───── AVAILABLE RECORDS ─────

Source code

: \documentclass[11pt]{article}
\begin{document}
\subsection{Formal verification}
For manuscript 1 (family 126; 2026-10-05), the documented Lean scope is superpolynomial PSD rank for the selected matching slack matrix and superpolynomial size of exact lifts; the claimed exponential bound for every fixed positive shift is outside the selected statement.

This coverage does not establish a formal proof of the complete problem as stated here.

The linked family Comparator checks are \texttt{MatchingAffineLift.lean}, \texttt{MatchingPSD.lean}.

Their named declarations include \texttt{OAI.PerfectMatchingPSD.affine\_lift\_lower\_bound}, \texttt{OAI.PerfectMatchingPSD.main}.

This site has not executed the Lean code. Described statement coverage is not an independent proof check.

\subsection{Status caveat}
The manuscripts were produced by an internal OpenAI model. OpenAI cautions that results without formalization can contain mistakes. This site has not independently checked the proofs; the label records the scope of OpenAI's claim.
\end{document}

─────
───── AVAILABLE RECORDS ─────

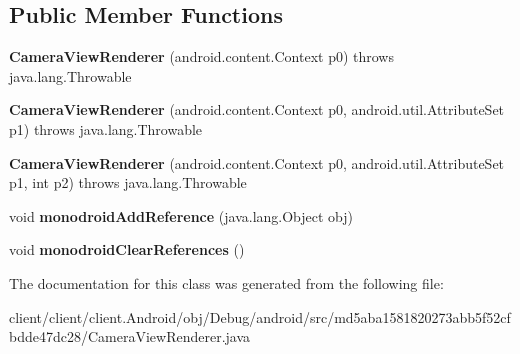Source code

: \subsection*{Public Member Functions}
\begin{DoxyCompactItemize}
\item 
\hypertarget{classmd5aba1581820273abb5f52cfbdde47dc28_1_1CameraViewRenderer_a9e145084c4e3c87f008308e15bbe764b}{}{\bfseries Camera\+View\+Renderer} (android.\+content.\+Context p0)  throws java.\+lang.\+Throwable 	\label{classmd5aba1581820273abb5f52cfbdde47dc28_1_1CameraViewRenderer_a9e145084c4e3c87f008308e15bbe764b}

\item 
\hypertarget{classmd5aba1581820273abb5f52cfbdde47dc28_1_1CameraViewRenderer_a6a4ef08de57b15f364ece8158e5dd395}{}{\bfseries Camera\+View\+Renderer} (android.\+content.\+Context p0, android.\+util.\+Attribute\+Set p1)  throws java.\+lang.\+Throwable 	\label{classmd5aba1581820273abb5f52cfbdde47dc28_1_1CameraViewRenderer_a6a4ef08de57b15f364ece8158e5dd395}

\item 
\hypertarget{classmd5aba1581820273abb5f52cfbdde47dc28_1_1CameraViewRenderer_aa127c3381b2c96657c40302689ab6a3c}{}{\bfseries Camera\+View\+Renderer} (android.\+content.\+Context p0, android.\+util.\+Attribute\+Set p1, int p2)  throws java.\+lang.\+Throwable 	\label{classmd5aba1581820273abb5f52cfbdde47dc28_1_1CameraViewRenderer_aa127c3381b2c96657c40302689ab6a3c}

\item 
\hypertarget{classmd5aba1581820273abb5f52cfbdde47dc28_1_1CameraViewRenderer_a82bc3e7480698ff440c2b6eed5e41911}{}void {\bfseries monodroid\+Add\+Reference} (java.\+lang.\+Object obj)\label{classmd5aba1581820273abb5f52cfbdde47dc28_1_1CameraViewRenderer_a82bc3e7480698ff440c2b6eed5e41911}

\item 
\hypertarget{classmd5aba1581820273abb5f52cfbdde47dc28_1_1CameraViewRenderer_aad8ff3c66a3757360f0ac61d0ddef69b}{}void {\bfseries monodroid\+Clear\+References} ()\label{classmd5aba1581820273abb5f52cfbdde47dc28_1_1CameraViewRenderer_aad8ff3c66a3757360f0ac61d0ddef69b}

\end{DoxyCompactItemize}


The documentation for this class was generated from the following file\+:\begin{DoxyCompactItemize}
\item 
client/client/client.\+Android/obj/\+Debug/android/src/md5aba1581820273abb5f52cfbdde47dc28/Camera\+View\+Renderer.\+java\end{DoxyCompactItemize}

─────
───── AVAILABLE RECORDS ─────

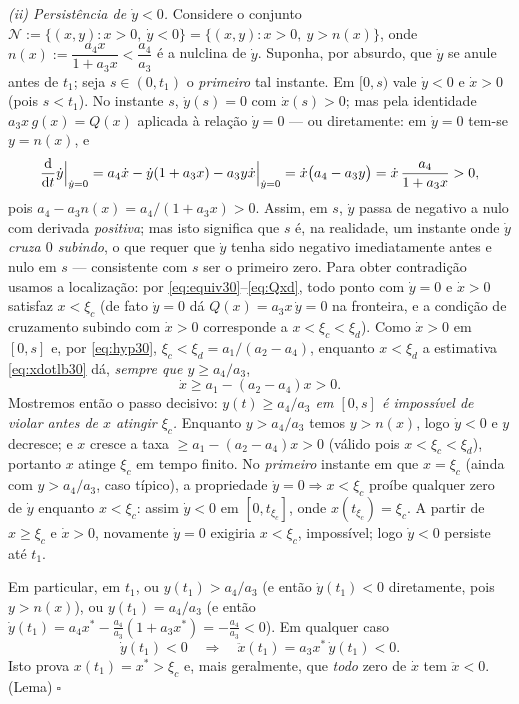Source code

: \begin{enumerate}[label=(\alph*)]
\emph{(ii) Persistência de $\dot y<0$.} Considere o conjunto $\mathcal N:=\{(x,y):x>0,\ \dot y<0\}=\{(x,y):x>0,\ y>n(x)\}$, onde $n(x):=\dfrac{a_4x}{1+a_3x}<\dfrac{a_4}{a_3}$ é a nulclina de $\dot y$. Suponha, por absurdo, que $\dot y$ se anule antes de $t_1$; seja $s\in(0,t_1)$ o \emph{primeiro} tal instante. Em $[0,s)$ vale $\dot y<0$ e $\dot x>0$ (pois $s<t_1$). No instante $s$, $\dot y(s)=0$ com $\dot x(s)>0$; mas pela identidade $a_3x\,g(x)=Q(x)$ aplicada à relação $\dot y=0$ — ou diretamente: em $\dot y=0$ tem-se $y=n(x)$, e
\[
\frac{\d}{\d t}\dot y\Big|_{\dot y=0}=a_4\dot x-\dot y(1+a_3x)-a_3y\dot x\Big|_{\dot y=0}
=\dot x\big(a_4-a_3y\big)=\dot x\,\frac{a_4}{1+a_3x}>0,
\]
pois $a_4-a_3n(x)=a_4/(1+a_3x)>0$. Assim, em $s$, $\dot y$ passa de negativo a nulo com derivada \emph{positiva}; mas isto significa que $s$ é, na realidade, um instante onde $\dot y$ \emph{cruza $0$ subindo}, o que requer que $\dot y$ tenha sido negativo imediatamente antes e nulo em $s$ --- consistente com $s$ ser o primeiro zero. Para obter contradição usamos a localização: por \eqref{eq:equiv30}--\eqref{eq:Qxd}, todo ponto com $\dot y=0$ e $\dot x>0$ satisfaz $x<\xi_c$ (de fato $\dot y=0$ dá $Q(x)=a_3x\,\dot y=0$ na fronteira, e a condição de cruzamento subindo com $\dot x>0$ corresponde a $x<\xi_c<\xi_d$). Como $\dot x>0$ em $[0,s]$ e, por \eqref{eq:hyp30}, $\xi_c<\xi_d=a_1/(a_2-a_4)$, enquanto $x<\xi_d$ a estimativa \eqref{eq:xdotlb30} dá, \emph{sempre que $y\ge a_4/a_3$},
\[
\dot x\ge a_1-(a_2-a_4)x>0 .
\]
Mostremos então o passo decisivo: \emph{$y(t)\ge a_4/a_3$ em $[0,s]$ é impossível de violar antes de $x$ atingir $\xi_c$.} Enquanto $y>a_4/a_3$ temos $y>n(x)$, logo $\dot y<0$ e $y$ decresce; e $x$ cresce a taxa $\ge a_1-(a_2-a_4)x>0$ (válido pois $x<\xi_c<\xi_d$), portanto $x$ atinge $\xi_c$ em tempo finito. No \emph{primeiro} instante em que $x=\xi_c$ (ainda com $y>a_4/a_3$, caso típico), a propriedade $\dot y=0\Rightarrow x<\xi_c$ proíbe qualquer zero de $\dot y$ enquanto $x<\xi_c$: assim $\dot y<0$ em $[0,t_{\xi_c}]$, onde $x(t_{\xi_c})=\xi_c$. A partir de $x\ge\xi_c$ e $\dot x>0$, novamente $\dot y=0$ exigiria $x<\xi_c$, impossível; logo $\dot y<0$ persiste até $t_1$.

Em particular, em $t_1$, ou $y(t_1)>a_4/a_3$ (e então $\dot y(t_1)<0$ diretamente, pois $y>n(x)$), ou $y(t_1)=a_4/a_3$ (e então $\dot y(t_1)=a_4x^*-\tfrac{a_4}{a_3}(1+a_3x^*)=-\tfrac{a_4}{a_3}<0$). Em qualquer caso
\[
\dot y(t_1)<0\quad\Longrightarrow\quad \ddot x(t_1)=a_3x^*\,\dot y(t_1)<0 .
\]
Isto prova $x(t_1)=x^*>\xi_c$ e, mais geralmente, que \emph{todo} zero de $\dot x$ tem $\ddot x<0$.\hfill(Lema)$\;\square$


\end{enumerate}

─────

INSTRUCTIONS TO FOLLOW
Which lines of the material above hold the string "Attribute"? Pull them out.

TASK SOLUTION
\hypertarget{classmd5aba1581820273abb5f52cfbdde47dc28_1_1CameraViewRenderer_a6a4ef08de57b15f364ece8158e5dd395}{}{\bfseries Camera\+View\+Renderer} (android.\+content.\+Context p0, android.\+util.\+Attribute\+Set p1)  throws java.\+lang.\+Throwable 	\label{classmd5aba1581820273abb5f52cfbdde47dc28_1_1CameraViewRenderer_a6a4ef08de57b15f364ece8158e5dd395}
\hypertarget{classmd5aba1581820273abb5f52cfbdde47dc28_1_1CameraViewRenderer_aa127c3381b2c96657c40302689ab6a3c}{}{\bfseries Camera\+View\+Renderer} (android.\+content.\+Context p0, android.\+util.\+Attribute\+Set p1, int p2)  throws java.\+lang.\+Throwable 	\label{classmd5aba1581820273abb5f52cfbdde47dc28_1_1CameraViewRenderer_aa127c3381b2c96657c40302689ab6a3c}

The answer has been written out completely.